Prof. Aleksandra Kremer wins 2022 Kulczycki Book Prize in Polish Studies

September 28, 2022
Sound of Modern Polish Poetry

We send our warmest congratulations to Prof. Aleksandra Kremer, winner of the 2022 Kulczycki Book Prize in Polish Studies for her book The Sound of Modern Polish Poetry: Performance and Recording after World War II, which was published by Harvard University Press last year. This prize is given to the best book in any discipline, on any aspect of Polish affairs, and so represents a broad field of work across the humanities and social sciences. 

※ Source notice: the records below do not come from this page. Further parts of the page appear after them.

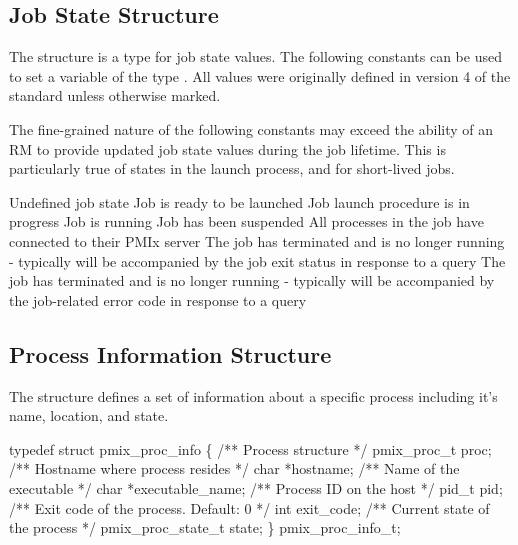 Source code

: \subsection{Job State Structure}
\label{api:struct:jobstate}

The  structure is a  type for job state values. The following constants can be used to set a variable of the type . All values were originally defined in version 4 of the standard unless otherwise marked.

\adviceuserstart
The fine-grained nature of the following constants may exceed the ability of an \ac{RM} to provide updated job state values during the job lifetime. This is particularly true of states in the launch process, and for short-lived jobs.
\adviceuserend

\begin{constantdesc}
%
Undefined job state
%
Job is ready to be launched
%
Job launch procedure is in progress
%
Job is running
%
Job has been suspended
%
All processes in the job have connected to their \ac{PMIx} server
%
The job has terminated and is no longer running - typically will
be accompanied by the job exit status in response to a query
%
The job has terminated and is no longer running - typically will
be accompanied by the job-related error code in response to a query
%
\end{constantdesc}


\subsection{Process Information Structure}

The  structure defines a set of information about a specific process including it's name, location, and state.

\cspecificstart
\begin{codepar}
typedef struct pmix_proc_info \{
    /** Process structure */
    pmix_proc_t proc;
    /** Hostname where process resides */
    char *hostname;
    /** Name of the executable */
    char *executable_name;
    /** Process ID on the host */
    pid_t pid;
    /** Exit code of the process. Default: 0 */
    int exit_code;
    /** Current state of the process */
    pmix_proc_state_t state;
\} pmix_proc_info_t;
\end{codepar}
\cspecificend


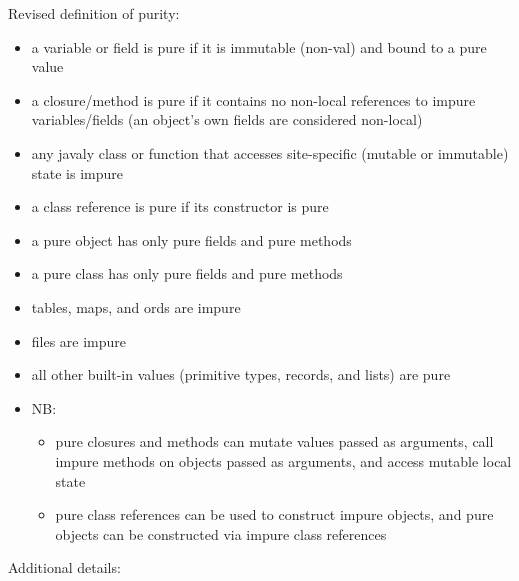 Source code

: Revised definition of purity:
\begin{itemize}\renewcommand{\labelitemi}{--}

\item a variable or field is pure if it is immutable (non-val) and bound to a pure value
\item a closure/method is pure if it contains no non-local references to impure variables/fields (an object's own fields are considered non-local)
\item any javaly class or function that accesses site-specific (mutable or immutable) state is impure 
\item a class reference is pure if its constructor is pure 
\item a pure object has only pure fields and pure methods 
\item a pure class has only pure fields and pure methods 
\item tables, maps, and ords are impure
\item files are impure
\item all other built-in values (primitive types, records, and lists) are pure

\item NB: 
  \begin{itemize}
  \item pure closures and methods can mutate values passed as arguments, call impure methods on objects passed as arguments, and 
    access mutable local state 
  \item pure class references can be used to construct impure objects, and pure objects can be constructed via impure class references  
  \end{itemize}
\end{itemize}
Additional details:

Aleksandra’s book will also be the subject of a roundtable at this year’s virtual ASEEES conference:
 

Book Discussion: “The Sound of Modern Polish Poetry: Performance and Recording after World War II,” by Aleksandra Kremer

Thu, October 13, 2:45 to 4:30pm CDT (3:45 to 5:30pm EDT), ASEEES 2022 Virtual Convention, VR5

This roundtable will discuss Aleksandra Kremer’s recently published book “The Sound of Modern Polish Poetry: Performance and Recording after World War II” (Harvard University Press, 2021). Kremer’s study of recordings and live performances of Polish poetry productively expands how we take stock of a poem’s life cycle and considers how a poem’s soundings contradict, complicate or complete what exists in print. She invites us into a practice of close listening that seeks out a poem’s core not in a discrete text but in its author’s extended, plural efforts to connect print to voice. While Anglophone scholarship has long accounted for spoken and recorded iterations of poetic text, Kremer’s book makes a novel attempt to assess the role of authorial sound recordings against the specific historical contours shaping Polish culture. “The Sound of Modern Polish Poetry” sheds new light on the evolving poetic self during politically turbulent decades and in the laboratory conditions of twentieth-century Poland. Roundtable participants bring expertise in Polish literary, cultural and sound studies to a discussion of this book and the ideas it sets in motion.